1st Source Corporation reported its financial results for the first quarter of 2026, revealing a net income of $39.96 million, an increase from $37.52 million in the same period last year. This translates to a diluted earnings per share of $1.63, up from $1.52 in the prior year. The company's return on average common shareholders' equity was 12.53%, slightly down from 13.33% in the previous year, while the return on total average assets improved to 1.80% from 1.72%. The increase in net income was primarily driven by a rise in net interest income, which reached $90.14 million, compared to $80.94 million in the first quarter of 2025.

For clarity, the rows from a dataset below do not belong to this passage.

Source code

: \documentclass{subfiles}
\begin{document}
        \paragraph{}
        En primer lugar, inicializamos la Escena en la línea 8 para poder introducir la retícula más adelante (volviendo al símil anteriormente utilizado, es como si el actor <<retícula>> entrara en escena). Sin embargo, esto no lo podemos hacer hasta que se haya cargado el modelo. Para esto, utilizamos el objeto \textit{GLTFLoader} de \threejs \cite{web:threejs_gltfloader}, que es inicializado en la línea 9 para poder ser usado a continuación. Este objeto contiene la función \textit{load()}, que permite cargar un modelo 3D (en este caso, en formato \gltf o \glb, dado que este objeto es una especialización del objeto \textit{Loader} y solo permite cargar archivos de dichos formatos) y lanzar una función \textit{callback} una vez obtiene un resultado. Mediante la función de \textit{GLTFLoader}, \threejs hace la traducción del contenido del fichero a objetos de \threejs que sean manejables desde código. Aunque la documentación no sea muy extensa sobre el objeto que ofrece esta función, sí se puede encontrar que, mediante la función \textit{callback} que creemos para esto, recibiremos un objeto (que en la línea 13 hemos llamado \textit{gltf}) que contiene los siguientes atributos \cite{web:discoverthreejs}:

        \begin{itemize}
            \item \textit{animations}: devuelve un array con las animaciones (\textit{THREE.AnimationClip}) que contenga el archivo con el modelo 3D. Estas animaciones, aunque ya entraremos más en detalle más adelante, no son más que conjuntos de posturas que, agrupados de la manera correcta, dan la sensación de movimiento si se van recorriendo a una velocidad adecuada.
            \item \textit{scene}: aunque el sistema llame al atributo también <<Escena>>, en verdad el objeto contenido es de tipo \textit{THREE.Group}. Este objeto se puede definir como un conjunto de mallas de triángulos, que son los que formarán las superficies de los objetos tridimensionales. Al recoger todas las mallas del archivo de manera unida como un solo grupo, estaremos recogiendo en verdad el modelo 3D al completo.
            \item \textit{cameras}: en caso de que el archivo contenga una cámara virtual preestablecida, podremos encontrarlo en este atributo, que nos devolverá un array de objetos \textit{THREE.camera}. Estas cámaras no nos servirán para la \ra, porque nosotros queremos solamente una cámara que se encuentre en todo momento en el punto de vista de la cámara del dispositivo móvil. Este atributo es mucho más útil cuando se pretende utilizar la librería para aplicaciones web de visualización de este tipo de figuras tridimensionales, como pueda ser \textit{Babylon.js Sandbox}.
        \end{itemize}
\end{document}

Total assets for 1st Source Corporation increased to $9.11 billion as of March 31, 2026, reflecting a growth of $58.16 million or 0.64% from the end of 2025. The growth in total loans and leases was modest, rising to $7.08 billion, an increase of $36.86 million or 0.52%. Notably, the renewable energy, commercial real estate, and commercial and agricultural loan portfolios contributed to this growth, while the auto and light truck, aircraft, and construction equipment portfolios saw declines. The company’s total deposits remained stable at $7.23 billion, with a slight increase in noninterest-bearing demand deposits and savings deposits, offset by a decrease in interest-bearing demand deposits.

In terms of operational metrics, 1st Source Corporation's allowance for loan and lease losses increased to $164.90 million, representing 2.33% of total loans and leases. The provision for credit losses for the quarter was $7.27 million, significantly higher than the $3.27 million recorded in the same quarter last year. This increase was attributed to changes in forward-looking economic assumptions and modest loan growth, reflecting heightened geopolitical uncertainty and economic volatility. Nonperforming assets totaled $73.42 million, a decrease from $77.38 million at the end of 2025, but an increase from $43.07 million a year earlier.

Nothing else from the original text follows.